In the material below, find the line with "[plram_config/][]|This example showcases" and the line with "job. | [optional]". Output exactly those two lines and all lines between them, leaving out pictures.

__The data__:
*** Begin section ***

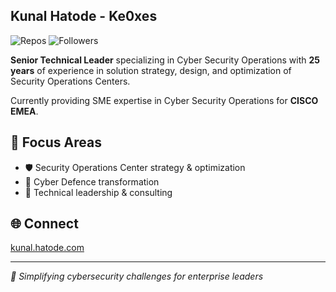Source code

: ## Kunal Hatode - Ke0xes
![Repos](https://img.shields.io/badge/dynamic/json?color=blue&label=Active%20Repositories&query=%24.public_repos&url=https%3A%2F%2Fapi.github.com%2Fusers%2FKe0xes)
![Followers](https://img.shields.io/github/followers/Ke0xes?style=flat&logo=github)

**Senior Technical Leader** specializing in Cyber Security Operations with **25 years** of experience in solution strategy, design, and optimization of Security Operations Centers.

Currently providing SME expertise in Cyber Security Operations for **CISCO EMEA**.

## 🎯 Focus Areas
- 🛡️ Security Operations Center strategy & optimization
- 🔄 Cyber Defence transformation  
- 👥 Technical leadership & consulting

## 🌐 Connect
[kunal.hatode.com](https://kunal.hatode.com)

---
*🚀 Simplifying cybersecurity challenges for enterprise leaders*
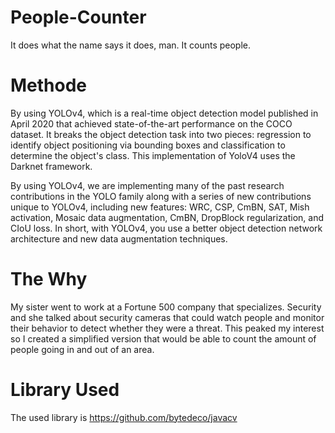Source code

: # People-Counter
It does what the name says it does, man. It counts people.

# Methode
By using YOLOv4, which is a real-time object detection model published in April 2020 that achieved state-of-the-art performance on the COCO dataset. It breaks the object detection task into two pieces: regression to identify object positioning via bounding boxes and classification to determine the object's class. This implementation of YoloV4 uses the Darknet framework.

By using YOLOv4, we are implementing many of the past research contributions in the YOLO family along with a series of new contributions unique to YOLOv4, including new features: WRC, CSP, CmBN, SAT, Mish activation, Mosaic data augmentation, CmBN, DropBlock regularization, and CIoU loss. In short, with YOLOv4, you use a better object detection network architecture and new data augmentation techniques.

# The Why

My sister went to work at a Fortune 500 company that specializes. Security and she talked about security cameras that could watch people and monitor their behavior to detect whether they were a threat. This peaked my interest so I created a simplified version that would be able to count the amount of people going in and out of an area.


# Library Used
The used library is https://github.com/bytedeco/javacv
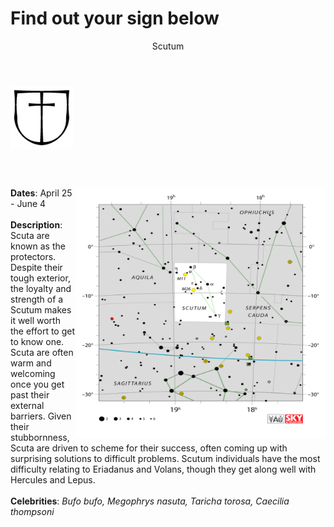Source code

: # Find out your sign below

<p align="center" width="100" height="100"> <header>Scutum</header> <img align="center" width="100" height="100" src="constellations/Scutum_sign.png"> <p><br /><br />
<p width="300" height="300"> <img align="right" width="400" height="400" src="constellations/Scutum.png"/> 
  <b>Dates</b>: April 25 - June 4  <br /> <br /> 
  <b>Description</b>: Scuta are known as the protectors. Despite their tough exterior, the loyalty and strength of a Scutum makes it well worth the effort to get to know one. Scuta are often warm and welcoming once you get past their external barriers. Given their stubbornness, Scuta are driven to scheme for their success, often coming up with surprising solutions to difficult problems. Scutum individuals have the most difficulty relating to Eriadanus and Volans, though they get along well with Hercules and Lepus. <br /><br /> 
  <b>Celebrities</b>: <i>Bufo bufo, Megophrys nasuta, Taricha torosa, Caecilia thompsoni</i> </p> <br />



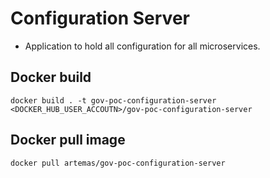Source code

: # Configuration Server

- Application to hold all configuration for all microservices.

## Docker build

`docker build . -t gov-poc-configuration-server <DOCKER_HUB_USER_ACCOUTN>/gov-poc-configuration-server`

## Docker pull image

`docker pull artemas/gov-poc-configuration-server`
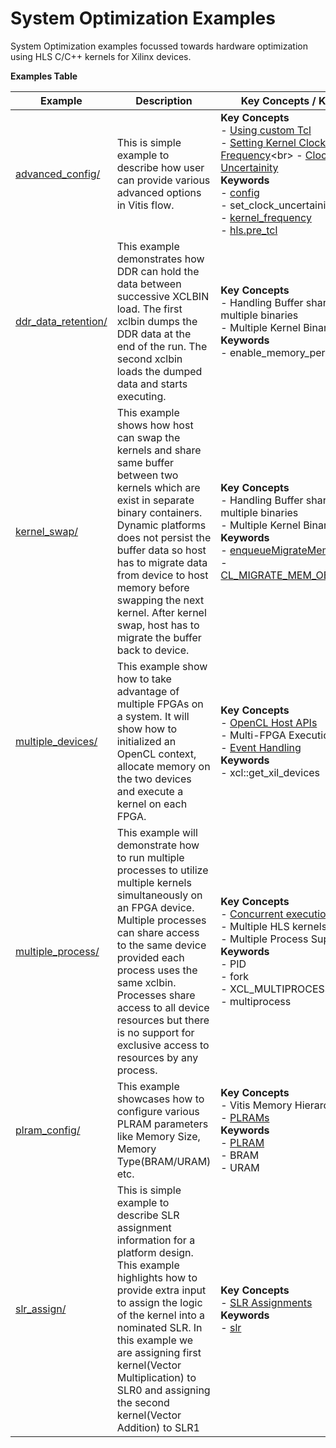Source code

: System Optimization Examples
==================================
System Optimization examples focussed towards hardware optimization using HLS C/C++ kernels for Xilinx devices.

 __Examples Table__ 

Example        | Description           | Key Concepts / Keywords 
---------------|-----------------------|-------------------------
[advanced_config/][]|This is simple example to describe how user can provide various advanced options in Vitis flow.|__Key__ __Concepts__<br> - [Using custom Tcl](https://www.xilinx.com/html_docs/xilinx2021_1/vitis_doc/vitiscommandcompiler.html#mcj1568640526180__section_emy_hbk_dnb)<br> - [Setting Kernel Clock Frequency](https://www.xilinx.com/html_docs/xilinx2021_1/vitis_doc/vitiscommandcompiler.html#qcm1528577331870__section_frk_)<br> - [Clock Uncertainity](https://www.xilinx.com/html_docs/xilinx2021_1/vitis_doc/vitiscommandcompiler.html#mcj1568640526180__section_bh5_dg4_bjb)<br>__Keywords__<br> - [config](https://www.xilinx.com/html_docs/xilinx2021_1/vitis_doc/vitiscommandcompiler.html#qcm1528577331870__config)<br> - set_clock_uncertainity<br> - [kernel_frequency](https://www.xilinx.com/html_docs/xilinx2021_1/vitis_doc/vitiscommandcompiler.html#qcm1528577331870__section_frk_xtr_t3b)<br> - [hls.pre_tcl](https://www.xilinx.com/html_docs/xilinx2021_1/vitis_doc/vitiscommandcompiler.html#mcj1568640526180__section_emy_hbk_dnb)
[ddr_data_retention/][]|This example demonstrates how DDR can hold the data between successive XCLBIN load. The first xclbin dumps the DDR data at the end of the run. The second xclbin  loads the dumped data and starts executing.|__Key__ __Concepts__<br> - Handling Buffer sharing across multiple binaries<br> - Multiple Kernel Binaries<br>__Keywords__<br> - enable_memory_persistence
[kernel_swap/][]|This example shows how host can swap the kernels and share same buffer between two kernels which are exist in separate binary containers. Dynamic platforms does not persist the buffer data so host has to migrate data from device to host memory before swapping the next kernel. After kernel swap, host has to migrate the buffer back to device.|__Key__ __Concepts__<br> - Handling Buffer sharing across multiple binaries<br> - Multiple Kernel Binaries<br>__Keywords__<br> - [enqueueMigrateMemObjects](https://www.xilinx.com/html_docs/xilinx2021_1/vitis_doc/devhostapp.html#xio1524524087132)<br> - [CL_MIGRATE_MEM_OBJECT_HOST](https://www.xilinx.com/html_docs/xilinx2021_1/vitis_doc/devhostapp.html#kcd1556227380924)
[multiple_devices/][]|This example show how to take advantage of multiple FPGAs on a system. It will show how to initialized an OpenCL context, allocate memory on the two devices and execute a kernel on each FPGA.|__Key__ __Concepts__<br> - [OpenCL Host APIs](https://www.xilinx.com/html_docs/xilinx2021_1/vitis_doc/devhostapp.html)<br> - Multi-FPGA Execution<br> - [Event Handling](https://www.xilinx.com/html_docs/xilinx2021_1/vitis_doc/optimizingperformance.html#bsa1504034305860)<br>__Keywords__<br> - xcl::get_xil_devices
[multiple_process/][]|This example will demonstrate how to run multiple processes to utilize multiple kernels simultaneously on an FPGA device. Multiple processes can share access to the same device provided each process uses the same xclbin. Processes share access to all device resources but there is no support for exclusive access to resources by any process.|__Key__ __Concepts__<br> - [Concurrent execution](https://www.xilinx.com/html_docs/xilinx2021_1/vitis_doc/optimizingperformance.html#cvc1523913889499)<br> - Multiple HLS kernels<br> - Multiple Process Support<br>__Keywords__<br> - PID<br> - fork<br> - XCL_MULTIPROCESS_MODE<br> - multiprocess
[plram_config/][]|This example showcases how to configure various PLRAM parameters like Memory Size, Memory Type(BRAM/URAM) etc.|__Key__ __Concepts__<br> - Vitis Memory Hierarchy<br> - [PLRAMs](https://www.xilinx.com/html_docs/xilinx2021_1/vitis_doc/buildingdevicebinary.html#wsi1614020986106)<br>__Keywords__<br> - [PLRAM](https://www.xilinx.com/html_docs/xilinx2021_1/vitis_doc/buildingdevicebinary.html#wsi1614020986106)<br> - BRAM<br> - URAM
[slr_assign/][]|This is simple example to describe SLR assignment information for a platform design. This example highlights how to provide extra input to assign the logic of the kernel into a nominated SLR. In this example we are assigning first kernel(Vector Multiplication) to SLR0 and assigning the second kernel(Vector Addition) to SLR1|__Key__ __Concepts__<br> - [SLR Assignments](https://www.xilinx.com/html_docs/xilinx2021_1/vitis_doc/modifyingkernelplacement.html#ariaid-title4)<br>__Keywords__<br> - [slr](https://www.xilinx.com/html_docs/xilinx2021_1/vitis_doc/vitiscommandcompiler.html#clt1568640709907__section_m3v_qxm_1jb)

[.]:.
[advanced_config/]:advanced_config/
[ddr_data_retention/]:ddr_data_retention/
[kernel_swap/]:kernel_swap/
[multiple_devices/]:multiple_devices/
[multiple_process/]:multiple_process/
[plram_config/]:plram_config/
[slr_assign/]:slr_assign/
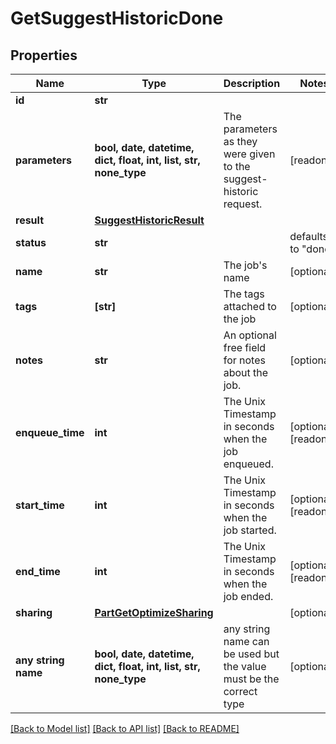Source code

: # GetSuggestHistoricDone


## Properties
Name | Type | Description | Notes
------------ | ------------- | ------------- | -------------
**id** | **str** |  | 
**parameters** | **bool, date, datetime, dict, float, int, list, str, none_type** | The parameters as they were given to the suggest-historic request. | [readonly] 
**result** | [**SuggestHistoricResult**](SuggestHistoricResult.md) |  | 
**status** | **str** |  | defaults to "done"
**name** | **str** | The job&#39;s name | [optional] 
**tags** | **[str]** | The tags attached to the job | [optional] 
**notes** | **str** | An optional free field for notes about the job. | [optional] 
**enqueue_time** | **int** | The Unix Timestamp in seconds when the job enqueued. | [optional] [readonly] 
**start_time** | **int** | The Unix Timestamp in seconds when the job started. | [optional] [readonly] 
**end_time** | **int** | The Unix Timestamp in seconds when the job ended. | [optional] [readonly] 
**sharing** | [**PartGetOptimizeSharing**](PartGetOptimizeSharing.md) |  | [optional] 
**any string name** | **bool, date, datetime, dict, float, int, list, str, none_type** | any string name can be used but the value must be the correct type | [optional]

[[Back to Model list]](../README.md#documentation-for-models) [[Back to API list]](../README.md#documentation-for-api-endpoints) [[Back to README]](../README.md)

*** End section ***

__Task output__:
[plram_config/][]|This example showcases how to configure various PLRAM parameters like Memory Size, Memory Type(BRAM/URAM) etc.|__Key__ __Concepts__<br> - Vitis Memory Hierarchy<br> - [PLRAMs](https://www.xilinx.com/html_docs/xilinx2021_1/vitis_doc/buildingdevicebinary.html#wsi1614020986106)<br>__Keywords__<br> - [PLRAM](https://www.xilinx.com/html_docs/xilinx2021_1/vitis_doc/buildingdevicebinary.html#wsi1614020986106)<br> - BRAM<br> - URAM
[slr_assign/][]|This is simple example to describe SLR assignment information for a platform design. This example highlights how to provide extra input to assign the logic of the kernel into a nominated SLR. In this example we are assigning first kernel(Vector Multiplication) to SLR0 and assigning the second kernel(Vector Addition) to SLR1|__Key__ __Concepts__<br> - [SLR Assignments](https://www.xilinx.com/html_docs/xilinx2021_1/vitis_doc/modifyingkernelplacement.html#ariaid-title4)<br>__Keywords__<br> - [slr](https://www.xilinx.com/html_docs/xilinx2021_1/vitis_doc/vitiscommandcompiler.html#clt1568640709907__section_m3v_qxm_1jb)

[.]:.
[advanced_config/]:advanced_config/
[ddr_data_retention/]:ddr_data_retention/
[kernel_swap/]:kernel_swap/
[multiple_devices/]:multiple_devices/
[multiple_process/]:multiple_process/
[plram_config/]:plram_config/
[slr_assign/]:slr_assign/
Source code

: # GetSuggestHistoricDone


## Properties
Name | Type | Description | Notes
------------ | ------------- | ------------- | -------------
**id** | **str** |  | 
**parameters** | **bool, date, datetime, dict, float, int, list, str, none_type** | The parameters as they were given to the suggest-historic request. | [readonly] 
**result** | [**SuggestHistoricResult**](SuggestHistoricResult.md) |  | 
**status** | **str** |  | defaults to "done"
**name** | **str** | The job&#39;s name | [optional] 
**tags** | **[str]** | The tags attached to the job | [optional] 
**notes** | **str** | An optional free field for notes about the job. | [optional] 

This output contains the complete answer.